November jobs report tops light week of economic news
After a couple of months of hurricane-related volatility, this week’s report on November payrolls could provide the first largely untainted reading of the labor market since summer.
A relatively light week of economic news also features data on the service sector and consumer credit.
In October, a closely-watched index of service-sector activity reached the highest level on records dating to 2008, reflecting an economy that has been firing on all cylinders lately. Services — such as construction, mining, transportation, retail, insurance and real estate — make up about 80% of the economy. The strong October performance was partly inflated by weather-related disruptions that increased supplier delivery times, and so a modest pullback is likely, Nomura economist Lewis Alexander says. Economists estimate the Institute for Supply Management will announce
Tuesday that its non-manufacturing index fell modestly in November to a level that still signifies robust growth.
Consumers have been reaching for their credit cards more frequently over the past year or two as a result of solid job and income growth. That has added to steady increases in auto and stu- dent loans. The trend has slowed somewhat recently, possibly because rising delinquencies by less credit-worthy borrowers have prompted some lenders to tighten their standards. Still, Alexander says credit levels “remain in healthy territory.” Economists expect the Federal Reserve on Thursday to report outstanding consumer credit grew by $16.8 billion in October, following a $20.8 billion increase the prior month.

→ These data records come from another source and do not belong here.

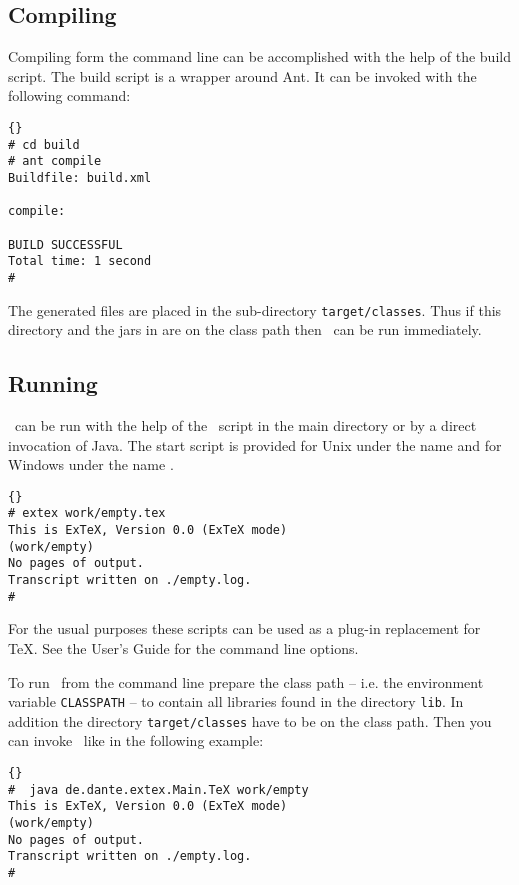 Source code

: \subsection{Compiling \ExTeX}\label{sec:shell-compile}

Compiling \ExTeX form the command line can be accomplished with the
help of the build script. The build script is a wrapper around Ant. It
can be invoked with the following command:

\begin{lstlisting}{}
# cd build
# ant compile
Buildfile: build.xml

compile:

BUILD SUCCESSFUL
Total time: 1 second
#
\end{lstlisting}

The generated files are placed in the sub-directory
\texttt{target/classes}. Thus if this directory and the jars in
 are on the class path then \ExTeX\ can be run immediately.


\subsection{Running \ExTeX}

\ExTeX\ can be run with the help of the \ExTeX\ script in the main
directory or by a direct invocation of Java. The start script is
provided for Unix under the name  and for Windows under
the name .
\begin{lstlisting}{}
# extex work/empty.tex
This is ExTeX, Version 0.0 (ExTeX mode)
(work/empty)
No pages of output.
Transcript written on ./empty.log.
#
\end{lstlisting}{}

For the usual purposes these scripts can be used as a plug-in
replacement for \TeX. See the User's Guide for the command line
options.

To run \ExTeX\ from the command line prepare the class path -- i.e.
the environment variable \texttt{CLASSPATH} -- to contain all
libraries found in the directory \texttt{lib}. In addition the
directory \texttt{target/classes} have to be on the class path.
Then you can invoke \ExTeX\ like in the following example:

\begin{lstlisting}{}
#  java de.dante.extex.Main.TeX work/empty
This is ExTeX, Version 0.0 (ExTeX mode)
(work/empty)
No pages of output.
Transcript written on ./empty.log.
#
\end{lstlisting}{}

Hurricanes Harvey in Texas and Irma in Florida pummeled employment in September, with the U.S. economy adding just 18,000 jobs. October brought the inevitable rebound, with 261,000 jobs gained, but that was significantly less than the 313,000 projected. Payroll growth averaged just 140,000 for the two months, below the pace of 176,000 for the first eight months of the year. It’s possible that not all of the idled workers in Texas and Florida were back on the job by the time the Labor Department conducted its survey in early October. Their subsequent return could provide some extra boost to the November tally, economist Jim O’Sullivan of High Frequency Economics says, though the report should mostly be free of weatherrelated distortions. Economists figure Labor on Friday will report that employers added a sturdy 210,000 jobs last month despite a tight labor market that’s making it tougher to find workers.